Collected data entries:
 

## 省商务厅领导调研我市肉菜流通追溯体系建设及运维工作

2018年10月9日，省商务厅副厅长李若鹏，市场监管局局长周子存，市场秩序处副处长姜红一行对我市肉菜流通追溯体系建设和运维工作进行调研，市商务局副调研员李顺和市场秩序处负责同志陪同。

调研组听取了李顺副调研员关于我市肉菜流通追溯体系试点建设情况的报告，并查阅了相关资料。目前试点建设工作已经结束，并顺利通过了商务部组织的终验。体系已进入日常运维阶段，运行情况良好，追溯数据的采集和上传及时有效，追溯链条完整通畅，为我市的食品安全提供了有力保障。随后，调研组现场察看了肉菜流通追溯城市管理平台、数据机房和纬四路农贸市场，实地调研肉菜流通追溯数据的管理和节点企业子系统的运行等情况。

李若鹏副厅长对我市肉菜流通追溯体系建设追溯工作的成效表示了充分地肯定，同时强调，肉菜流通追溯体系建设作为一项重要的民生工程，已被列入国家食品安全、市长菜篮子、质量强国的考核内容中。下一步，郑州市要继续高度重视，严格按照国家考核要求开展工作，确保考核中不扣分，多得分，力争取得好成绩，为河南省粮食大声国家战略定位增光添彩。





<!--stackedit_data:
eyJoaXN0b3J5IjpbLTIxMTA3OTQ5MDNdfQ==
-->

TASK PROMPT: An exact copy of the lines from the one containing "2018年10月9日，省商务" through the end of the data above is the whole answer.

ANSWER SPACE:
2018年10月9日，省商务厅副厅长李若鹏，市场监管局局长周子存，市场秩序处副处长姜红一行对我市肉菜流通追溯体系建设和运维工作进行调研，市商务局副调研员李顺和市场秩序处负责同志陪同。

调研组听取了李顺副调研员关于我市肉菜流通追溯体系试点建设情况的报告，并查阅了相关资料。目前试点建设工作已经结束，并顺利通过了商务部组织的终验。体系已进入日常运维阶段，运行情况良好，追溯数据的采集和上传及时有效，追溯链条完整通畅，为我市的食品安全提供了有力保障。随后，调研组现场察看了肉菜流通追溯城市管理平台、数据机房和纬四路农贸市场，实地调研肉菜流通追溯数据的管理和节点企业子系统的运行等情况。

李若鹏副厅长对我市肉菜流通追溯体系建设追溯工作的成效表示了充分地肯定，同时强调，肉菜流通追溯体系建设作为一项重要的民生工程，已被列入国家食品安全、市长菜篮子、质量强国的考核内容中。下一步，郑州市要继续高度重视，严格按照国家考核要求开展工作，确保考核中不扣分，多得分，力争取得好成绩，为河南省粮食大声国家战略定位增光添彩。





<!--stackedit_data:
eyJoaXN0b3J5IjpbLTIxMTA3OTQ5MDNdfQ==
-->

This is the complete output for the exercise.